California’s bill that sends refunds to taxpayers to deal with soaring gas prices may not solve the problem the government helped create. Instead, it could make the situation worse by pushing gasoline prices even higher.

It’s like throwing “fire on a gasoline fire”, according to Dan North, senior economist at Allianz Trade.

California is an unusual state in many ways. It taxes its residents heavily, which helps create budget surpluses for the government. And it has many regulations, which increase the cost of essential goods residents buy, such as gasoline, which is about 30% more expensive than the national average. This makes California one of the most expensive places to live in the country, a situation that has worsened with the recent resurgence of inflation.

But help is on the way. Last week, the California government passed a bill that will send out 17.5 million stimulus checks. In theory, this is a good policy. It will send some of the public funds back to the taxpayers it collected in the first place and help them pay skyrocketing household bills.

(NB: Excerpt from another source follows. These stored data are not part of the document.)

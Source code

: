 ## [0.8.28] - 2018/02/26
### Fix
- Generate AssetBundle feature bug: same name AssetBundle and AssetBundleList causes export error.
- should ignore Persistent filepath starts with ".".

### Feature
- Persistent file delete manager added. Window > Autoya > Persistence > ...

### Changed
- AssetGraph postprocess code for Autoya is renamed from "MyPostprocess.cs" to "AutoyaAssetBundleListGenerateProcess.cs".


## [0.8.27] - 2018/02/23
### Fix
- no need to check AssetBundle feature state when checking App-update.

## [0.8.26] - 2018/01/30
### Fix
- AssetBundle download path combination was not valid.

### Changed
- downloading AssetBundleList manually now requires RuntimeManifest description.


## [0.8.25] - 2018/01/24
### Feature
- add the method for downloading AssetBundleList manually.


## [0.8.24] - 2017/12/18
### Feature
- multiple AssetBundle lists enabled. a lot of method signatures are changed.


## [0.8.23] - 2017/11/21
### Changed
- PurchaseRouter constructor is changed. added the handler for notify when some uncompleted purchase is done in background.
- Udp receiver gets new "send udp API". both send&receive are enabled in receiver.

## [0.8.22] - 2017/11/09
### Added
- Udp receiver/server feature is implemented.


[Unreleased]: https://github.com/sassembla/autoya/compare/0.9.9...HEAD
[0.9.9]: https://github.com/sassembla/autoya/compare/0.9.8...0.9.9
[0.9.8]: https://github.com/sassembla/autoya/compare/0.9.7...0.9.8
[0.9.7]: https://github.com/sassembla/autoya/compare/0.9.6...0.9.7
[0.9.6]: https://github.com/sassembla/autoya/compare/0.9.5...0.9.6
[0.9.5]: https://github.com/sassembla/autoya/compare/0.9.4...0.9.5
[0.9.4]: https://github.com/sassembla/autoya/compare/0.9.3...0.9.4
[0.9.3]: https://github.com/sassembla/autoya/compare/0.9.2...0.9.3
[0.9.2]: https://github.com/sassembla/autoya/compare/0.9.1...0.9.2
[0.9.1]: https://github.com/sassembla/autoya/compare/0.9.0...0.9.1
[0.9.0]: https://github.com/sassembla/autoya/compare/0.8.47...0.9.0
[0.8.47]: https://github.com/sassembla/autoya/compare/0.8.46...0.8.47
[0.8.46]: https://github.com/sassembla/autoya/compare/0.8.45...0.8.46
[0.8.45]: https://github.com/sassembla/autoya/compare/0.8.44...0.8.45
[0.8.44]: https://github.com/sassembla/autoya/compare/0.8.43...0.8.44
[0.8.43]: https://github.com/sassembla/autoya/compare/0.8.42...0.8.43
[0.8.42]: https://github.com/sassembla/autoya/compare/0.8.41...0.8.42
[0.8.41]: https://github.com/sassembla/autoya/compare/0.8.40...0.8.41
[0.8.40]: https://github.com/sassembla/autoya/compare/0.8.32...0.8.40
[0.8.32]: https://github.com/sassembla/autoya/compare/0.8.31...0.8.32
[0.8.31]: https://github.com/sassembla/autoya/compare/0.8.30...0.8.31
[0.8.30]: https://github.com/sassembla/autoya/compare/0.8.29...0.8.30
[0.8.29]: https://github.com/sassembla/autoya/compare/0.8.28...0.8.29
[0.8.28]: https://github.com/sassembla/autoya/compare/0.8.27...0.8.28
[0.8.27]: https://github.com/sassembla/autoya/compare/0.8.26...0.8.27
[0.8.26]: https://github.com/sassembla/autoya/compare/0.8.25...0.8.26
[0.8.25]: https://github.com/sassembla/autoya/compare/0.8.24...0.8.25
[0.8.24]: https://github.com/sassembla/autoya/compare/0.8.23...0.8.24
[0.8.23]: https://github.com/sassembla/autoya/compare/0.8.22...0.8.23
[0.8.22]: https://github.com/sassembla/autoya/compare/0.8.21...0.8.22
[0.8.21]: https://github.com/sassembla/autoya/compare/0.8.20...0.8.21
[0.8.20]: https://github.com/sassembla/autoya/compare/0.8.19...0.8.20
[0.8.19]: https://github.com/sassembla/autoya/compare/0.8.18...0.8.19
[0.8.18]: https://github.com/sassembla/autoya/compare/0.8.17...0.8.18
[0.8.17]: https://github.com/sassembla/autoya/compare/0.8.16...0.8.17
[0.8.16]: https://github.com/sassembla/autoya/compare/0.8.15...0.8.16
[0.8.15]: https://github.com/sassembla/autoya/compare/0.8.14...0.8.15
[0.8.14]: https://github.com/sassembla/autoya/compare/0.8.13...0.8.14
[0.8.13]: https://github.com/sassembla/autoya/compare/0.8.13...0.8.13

In practice, this policy may turn out to be the wrong approach because it fails to address one of the main drivers of California’s record gasoline prices. The numerous state regulations increase the cost of gasoline and push prices well above the national average. In addition, the stimulus checks help account for what economists call demand-pull inflation, one of the drivers of the resurgence of inflation at the federal level.

“Every policy, including this one, has both a cost and a benefit,” North told International Business Times. “There is no free lunch in the economy. Suppose all $17 billion was used to buy gasoline – that would be a 47% increase in the amount of money chasing the limited gasoline supply “It’s like throwing gasoline on fire gasoline. This plan could actually raise the price of gasoline. That’s the cost of this policy.”

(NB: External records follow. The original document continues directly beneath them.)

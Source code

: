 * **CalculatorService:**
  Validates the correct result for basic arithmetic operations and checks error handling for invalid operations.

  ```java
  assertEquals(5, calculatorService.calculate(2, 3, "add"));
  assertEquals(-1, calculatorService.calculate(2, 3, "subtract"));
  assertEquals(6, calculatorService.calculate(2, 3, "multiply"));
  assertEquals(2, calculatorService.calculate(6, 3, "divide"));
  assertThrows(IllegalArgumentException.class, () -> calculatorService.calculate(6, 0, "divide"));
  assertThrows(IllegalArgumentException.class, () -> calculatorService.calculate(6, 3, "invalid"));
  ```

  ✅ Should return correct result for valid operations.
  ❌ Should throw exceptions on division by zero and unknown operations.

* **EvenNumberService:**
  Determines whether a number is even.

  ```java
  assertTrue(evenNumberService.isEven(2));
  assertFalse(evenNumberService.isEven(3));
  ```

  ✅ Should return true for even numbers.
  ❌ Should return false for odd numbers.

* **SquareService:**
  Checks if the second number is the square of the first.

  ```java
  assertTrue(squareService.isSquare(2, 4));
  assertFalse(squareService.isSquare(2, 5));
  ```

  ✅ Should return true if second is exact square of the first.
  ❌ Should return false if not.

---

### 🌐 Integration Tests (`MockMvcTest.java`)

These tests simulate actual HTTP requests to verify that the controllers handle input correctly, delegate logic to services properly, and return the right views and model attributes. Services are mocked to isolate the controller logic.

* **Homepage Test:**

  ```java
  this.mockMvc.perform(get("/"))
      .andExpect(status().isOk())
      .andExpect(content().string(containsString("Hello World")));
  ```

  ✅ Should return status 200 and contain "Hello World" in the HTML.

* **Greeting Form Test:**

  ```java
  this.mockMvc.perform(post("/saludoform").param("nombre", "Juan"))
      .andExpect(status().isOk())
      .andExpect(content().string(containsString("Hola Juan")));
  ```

What if Californians spent the rebate on things other than gas? North doesn’t think the cash will bring significant relief because it’s only 1% of California’s total annual personal consumption spending.

As for why gas prices are so high in the first place, North has a simple answer.

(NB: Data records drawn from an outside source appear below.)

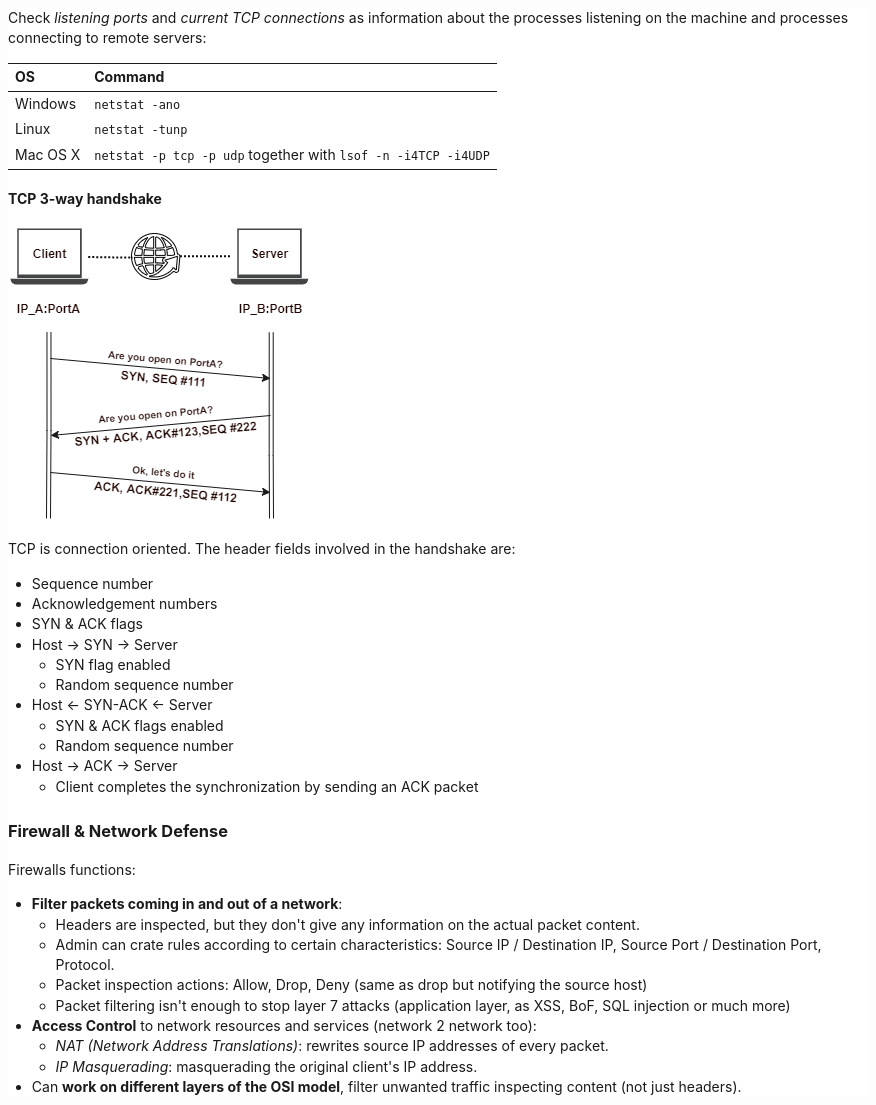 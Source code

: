 Check _listening ports_ and _current TCP connections_ as information about the processes listening on the machine and processes connecting to remote servers:

| OS | Command |
| :--- | :--- |
| Windows | `netstat -ano` |
| Linux | `netstat -tunp` |
| Mac OS X | `netstat -p tcp -p udp` together with `lsof -n -i4TCP -i4UDP` |

#### TCP 3-way handshake

![](../../.gitbook/assets/tcp-session-establishment.drawio.png)

TCP is connection oriented. The header fields involved in the handshake are:

* Sequence number
* Acknowledgement numbers
* SYN & ACK flags
* Host -&gt; SYN -&gt; Server
  * SYN flag enabled
  * Random sequence number
* Host &lt;- SYN-ACK &lt;- Server
  * SYN & ACK flags enabled
  * Random sequence number
* Host -&gt; ACK -&gt; Server
  * Client completes the synchronization by sending an ACK packet

### Firewall & Network Defense

Firewalls functions:

* **Filter packets coming in and out of a network**:
  * Headers are inspected, but they don't give any information on the actual packet content.
  * Admin can crate rules according to certain characteristics: Source IP / Destination IP, Source Port / Destination Port, Protocol.
  * Packet inspection actions: Allow, Drop, Deny \(same as drop but notifying the source host\)
  * Packet filtering isn't enough to stop layer 7 attacks \(application layer, as XSS, BoF, SQL injection or much more\)
* **Access Control** to network resources and services \(network 2 network too\):
  * _NAT \(Network Address Translations\)_: rewrites source IP addresses of every packet.
  * _IP Masquerading_: masquerading the original client's IP address.
* Can **work on different layers of the OSI model**, filter unwanted traffic inspecting content \(not just headers\).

“California has more taxes, regulations, and less supply available,” he said. “The California state excise tax on gasoline is $0.511/gal, compared to a national average of approximately $0.29/gal. Regulatory fees include a cap and trade program, low-carbon fuel and underground storage fees California also requires a unique blend of gasoline, which only a limited number of refineries can produce, driving up costs The government is driving up costs, not so many businesses.

North thinks state reimbursements are much more for politicians than for Californians.

“A policy with little fiscal cost, the potential to raise gasoline prices and provide little overall economic relief,” he said. “However, it has the great advantage for politicians to give the impression that they are doing something.”